Em 1941, segue para o mestrado no Departamento de Antropologia da Universidade de Chicago, graças a uma bolsa de estudos da Fundação Rockfeller obtida por intermediação de Donald Pierson. Tornou-se Master of Arts em 1944, com a dissertação “Festivals and the social rhythm considered in the light of functionalistic theories”, uma densa discussão teórica de fundo etnográfico, defendida sob orientação de Robert Redfield e Lloyd Warner. No retorno, lecionou por três anos na ELSP. Juarez Brandão Lopes e Darcy Ribeiro, então seus alunos, tornaram-se amigos próximos. Nos anos 1950, a ELSP sofreu com o progressivo afastamento de Donald Pierson da direção acadêmica, e a vida profissional de Vieira da Cunha tomou outro rumo.
Com a criação do Instituto de Administração (simultânea à da Faculdade de Ciências Econômicas) na USP em 1947, do qual tornou-se diretor, Vieira da Cunha atuou como técnico e professor interino até efetivar-se em 1951 na cátedra ciência da administração e estrutura das organizações econômicas, com a monografia “Burocratização das empresas industriais” – um estudo de caso da Votorantim, que ilumina todo um período de desenvolvimento da administração industrial brasileira. Suas pesquisas dedicam-se a partir de então a esse assunto com destaque para O sistema administrativo brasileiro, 1930-1950, publicado em 1963 pelo Centro Brasileiro de Pesquisas Educacionais. Colaborou também como docente na Faculdade de Arquitetura e Urbanismo.

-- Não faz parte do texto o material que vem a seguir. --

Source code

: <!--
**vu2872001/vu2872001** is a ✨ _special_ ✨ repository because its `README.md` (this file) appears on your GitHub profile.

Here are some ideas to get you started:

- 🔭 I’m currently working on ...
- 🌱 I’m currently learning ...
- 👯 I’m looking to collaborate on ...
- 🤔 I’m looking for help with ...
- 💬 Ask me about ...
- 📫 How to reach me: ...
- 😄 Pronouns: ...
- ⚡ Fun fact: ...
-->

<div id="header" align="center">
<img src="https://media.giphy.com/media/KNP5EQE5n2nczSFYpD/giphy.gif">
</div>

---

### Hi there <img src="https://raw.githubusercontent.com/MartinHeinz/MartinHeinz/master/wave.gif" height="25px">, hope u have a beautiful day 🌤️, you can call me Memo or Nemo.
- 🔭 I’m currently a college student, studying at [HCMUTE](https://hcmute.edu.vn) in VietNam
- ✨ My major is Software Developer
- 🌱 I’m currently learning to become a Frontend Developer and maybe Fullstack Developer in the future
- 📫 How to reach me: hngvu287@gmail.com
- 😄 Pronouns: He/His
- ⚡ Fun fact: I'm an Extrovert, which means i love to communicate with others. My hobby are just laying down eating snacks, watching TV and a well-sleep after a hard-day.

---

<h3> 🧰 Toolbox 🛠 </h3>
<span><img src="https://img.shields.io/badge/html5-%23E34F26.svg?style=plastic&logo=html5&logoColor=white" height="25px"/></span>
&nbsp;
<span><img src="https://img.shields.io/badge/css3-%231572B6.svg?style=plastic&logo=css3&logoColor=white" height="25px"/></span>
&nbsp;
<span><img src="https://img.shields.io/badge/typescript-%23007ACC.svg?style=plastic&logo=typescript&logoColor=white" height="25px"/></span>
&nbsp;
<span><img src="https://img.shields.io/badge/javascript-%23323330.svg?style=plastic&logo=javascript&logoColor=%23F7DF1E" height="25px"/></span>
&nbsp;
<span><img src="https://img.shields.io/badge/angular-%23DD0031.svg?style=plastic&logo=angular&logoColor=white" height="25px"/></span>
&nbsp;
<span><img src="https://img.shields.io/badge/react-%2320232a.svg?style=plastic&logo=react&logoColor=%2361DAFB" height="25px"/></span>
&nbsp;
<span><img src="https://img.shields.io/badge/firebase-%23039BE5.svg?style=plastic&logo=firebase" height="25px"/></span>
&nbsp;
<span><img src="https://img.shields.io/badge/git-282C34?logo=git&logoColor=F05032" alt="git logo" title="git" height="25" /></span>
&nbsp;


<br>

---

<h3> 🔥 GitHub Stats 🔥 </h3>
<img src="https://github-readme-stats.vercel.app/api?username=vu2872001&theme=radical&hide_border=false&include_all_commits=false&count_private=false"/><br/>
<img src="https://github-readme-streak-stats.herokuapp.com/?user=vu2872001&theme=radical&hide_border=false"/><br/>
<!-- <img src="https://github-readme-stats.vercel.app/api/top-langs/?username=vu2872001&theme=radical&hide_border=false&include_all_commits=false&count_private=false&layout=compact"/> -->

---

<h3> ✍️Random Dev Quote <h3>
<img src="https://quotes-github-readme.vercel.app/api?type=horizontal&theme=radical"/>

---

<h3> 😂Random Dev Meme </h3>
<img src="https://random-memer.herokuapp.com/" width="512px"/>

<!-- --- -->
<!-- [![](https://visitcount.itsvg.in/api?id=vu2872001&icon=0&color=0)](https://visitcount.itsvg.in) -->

Nesse período, participou ainda ativamente da criação tanto da Sociedade Brasileira de Sociologia em 1950, da qual foi vice-diretor, quanto da Associação Brasileira de Antropologia em 1953.
Deixando a USP, a serviço da Organização das Nações Unidas, Vieira da Cunha instaurou a Escuela Superior de Administración Publica (ESAP) em Bogotá entre 1961-1963, para onde retornaria em 1969-1970. Em 1964, também pela ONU, seguiu para a Venezuela, onde participou da reestruturação da Escuela Nacional de Administración y Hacienda Publica (ENAHP) em Caracas. Na volta ao Brasil, participou do CEBRAP, em São Paulo.

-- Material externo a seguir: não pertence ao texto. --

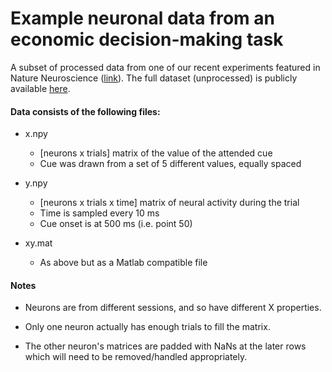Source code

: # Example neuronal data from an economic decision-making task

A subset of processed data from one of our recent experiments featured in Nature Neuroscience ([link](https://pubmed.ncbi.nlm.nih.gov/30258238/)). The full dataset (unprocessed) is publicly available [here](https://crcns.org/data-sets/pfc/pfc-7/about-pfc-7). 

#### Data consists of the following files: 
- x.npy
	- [neurons x trials] matrix of the value of the attended cue
	- Cue was drawn from a set of 5 different values, equally spaced

- y.npy 
 	- [neurons x trials x time] matrix of neural activity during the trial
	- Time is sampled every 10 ms
	- Cue onset is at 500 ms (i.e. point 50)
- xy.mat
	- As above but as a Matlab compatible file

#### Notes
 - Neurons are from different sessions, and so have different X properties. 

- Only one neuron actually has enough trials to fill the matrix. 

- The other neuron's matrices are padded with NaNs at the later rows which will need to be removed/handled appropriately.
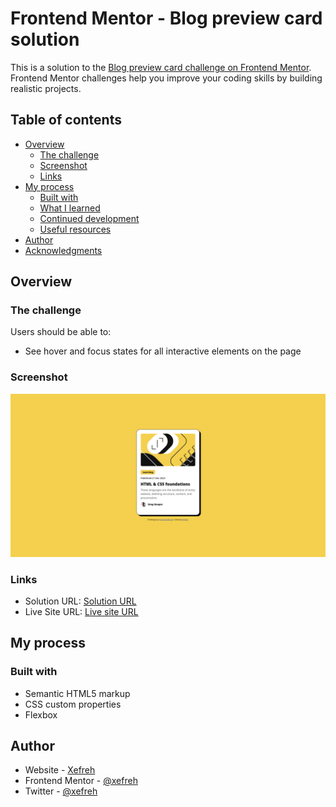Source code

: # Frontend Mentor - Blog preview card solution

This is a solution to the [Blog preview card challenge on Frontend Mentor](https://www.frontendmentor.io/challenges/blog-preview-card-ckPaj01IcS). Frontend Mentor challenges help you improve your coding skills by building realistic projects.

## Table of contents

- [Overview](#overview)
  - [The challenge](#the-challenge)
  - [Screenshot](#screenshot)
  - [Links](#links)
- [My process](#my-process)
  - [Built with](#built-with)
  - [What I learned](#what-i-learned)
  - [Continued development](#continued-development)
  - [Useful resources](#useful-resources)
- [Author](#author)
- [Acknowledgments](#acknowledgments)

## Overview

### The challenge

Users should be able to:

- See hover and focus states for all interactive elements on the page

### Screenshot

![](./preview.png)

### Links

- Solution URL: [Solution URL](https://www.frontendmentor.io/solutions/blog-preview-card-using-flexbox-W-XCh6mVcK)
- Live Site URL: [Live site URL](https://xefreh.github.io/blog-preview-card/)

## My process

### Built with

- Semantic HTML5 markup
- CSS custom properties
- Flexbox

## Author

- Website - [Xefreh](https://www.your-site.com)
- Frontend Mentor - [@xefreh](https://www.frontendmentor.io/profile/xefreh)
- Twitter - [@xefreh](https://www.twitter.com/xefreh)
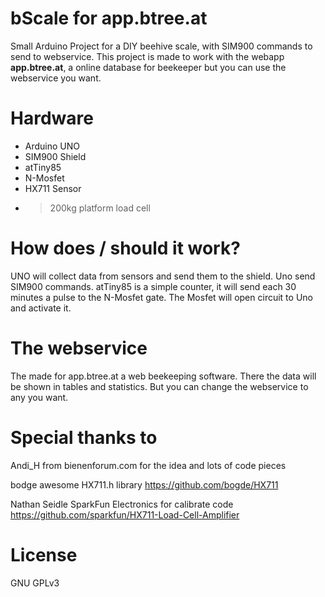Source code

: # bScale for app.btree.at

Small Arduino Project for a DIY beehive scale, with SIM900 commands to send to webservice. This project is made to work with the webapp **app.btree.at**, a online database for beekeeper but you can use the webservice you want.

# Hardware

* Arduino UNO
* SIM900 Shield
* atTiny85
* N-Mosfet
* HX711 Sensor
* > 200kg platform load cell

# How does / should it work?

UNO will collect data from sensors and send them to the shield. Uno send SIM900 commands.
atTiny85 is a simple counter, it will send each 30 minutes a pulse to the N-Mosfet gate. The Mosfet will open circuit to Uno and activate it.

# The webservice

The made for app.btree.at a web beekeeping software. There the data will be shown in tables and statistics. But you can change the webservice to any you want.

# Special thanks to
Andi_H from bienenforum.com for the idea and lots of code pieces

bodge awesome HX711.h library https://github.com/bogde/HX711

Nathan Seidle SparkFun Electronics for calibrate code https://github.com/sparkfun/HX711-Load-Cell-Amplifier

# License
GNU GPLv3
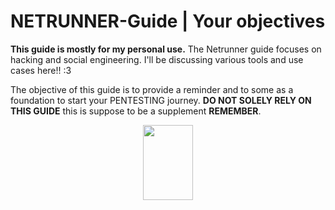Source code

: # NETRUNNER-Guide | Your objectives

**This guide is mostly for my personal use.** The Netrunner guide focuses on hacking and social engineering. I'll be discussing various tools and use cases here!! :3

The objective of this guide is to provide a reminder and to some as a foundation to start your PENTESTING journey. **DO NOT SOLELY RELY ON THIS GUIDE** this is suppose to be a supplement **REMEMBER**.


<div align="center">
    <img src="https://github.com/user-attachments/assets/4b5e0fa5-7e3c-4dd5-badb-84267167461b" style="width: 40%; max-width: 300; max-height: 300;">

</div>
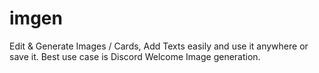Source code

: # imgen
Edit &amp; Generate Images / Cards, Add Texts easily and use it anywhere or save it. Best use case is Discord Welcome Image generation.
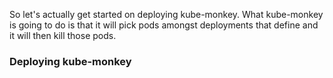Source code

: So let's actually get started on deploying kube-monkey. What kube-monkey is going to do is that it will pick pods amongst deployments that define and it will then kill those pods.

### Deploying kube-monkey

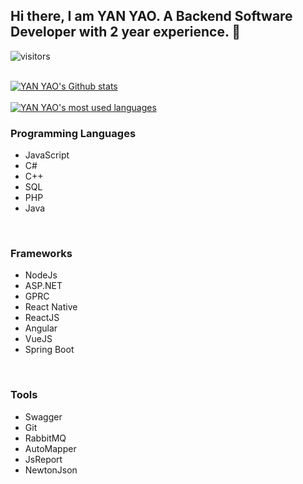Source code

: ## Hi there, I am YAN YAO. A Backend Software Developer with 2 year experience. 👋

<div>

  ![visitors](https://visitor-badge.glitch.me/badge?page_id=eryanyao.visitor-badge)

</div>

<br/>

<div>
  <a href="https://github.com/eryanyao/eryanyao">
    <img src="https://my-stats-dxc5zyis5.vercel.app/api?username=eryanyao&show_icons=true&theme=gruvbox&count_private=true&hide_title=true" alt="YAN YAO's Github stats" />
  </a>
</div>

<br/>
<div>
  <a href="https://github.com/eryanyao/eryanyao">
    <img src="https://my-stats-dxc5zyis5.vercel.app/api/top-langs/?username=eryanyao&langs_count=6&layout=compact&theme=gruvbox&count_private=true&hide_title=true" alt="YAN YAO's most used languages" />
  </a>
</div>

<div align="left">

  ### Programming Languages
  - JavaScript
  - C#
  - C++
  - SQL
  - PHP
  - Java
  
</div>

<br />

<div align="left">

  ### Frameworks
  - NodeJs
  - ASP.NET
  - GPRC
  - React Native
  - ReactJS
  - Angular
  - VueJS
  - Spring Boot

</div>

<br />

<div align="left">

  ### Tools
  - Swagger
  - Git
  - RabbitMQ
  - AutoMapper
  - JsReport
  - NewtonJson

</div>

<br />

<div align="left">
</div>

Vieira da Cunha conheceu sua esposa Raquel (Kussel Kestemberg, em solteira) na Universidade de Chicago. Com 24 anos, Raquel ingressara em 1942 no mestrado em psicologia, profissão na qual atuou ativamente até seu falecimento em 1996. Alemã de origem judaica, natural de Berlim, Raquel refugiara-se em Praga em 1933, e seguira para os Estados Unidos em 1939 com uma bolsa de estudos para o Radcliff College/Universidade de Harvard, em Boston. Tiveram dois filhos, Maurício (1946, engenheiro) e Paulo (1948, economista).
Sempre abrindo novos campos de interesse e de atuação para as ciências sociais, a carreira de Vieira da Cunha pede futuras pesquisas que possam expandir e aprofundar o que dela sabemos.
Sugestões de obras do autor:
VIEIRA DA CUNHA, Mario Wagner. Descrição da Festa de Bom Jesus de Pirapora. Revista do Arquivo Municipal, n. 41, novembro de 1937.
VIEIRA DA CUNHA, Mario Wagner. O Povoamento do município de Cunha. Anais do Congresso Brasileiro de Geografia, vol.3, 1944.
VIEIRA DA CUNHA, Mario Wagner. O sistema administrativo brasileiro, 1930-1950. Rio de Janeiro: Centro Brasileiro de Pesquisas Educacionais, 1963.
Sobre o autor:
Entrevista com Mário Wagner Vieira da Cunha. Edição e notas por Fernando Pinheiro Filho e Sérgio Miceli. Tempo Social, 20 (2). Novembro de 2008.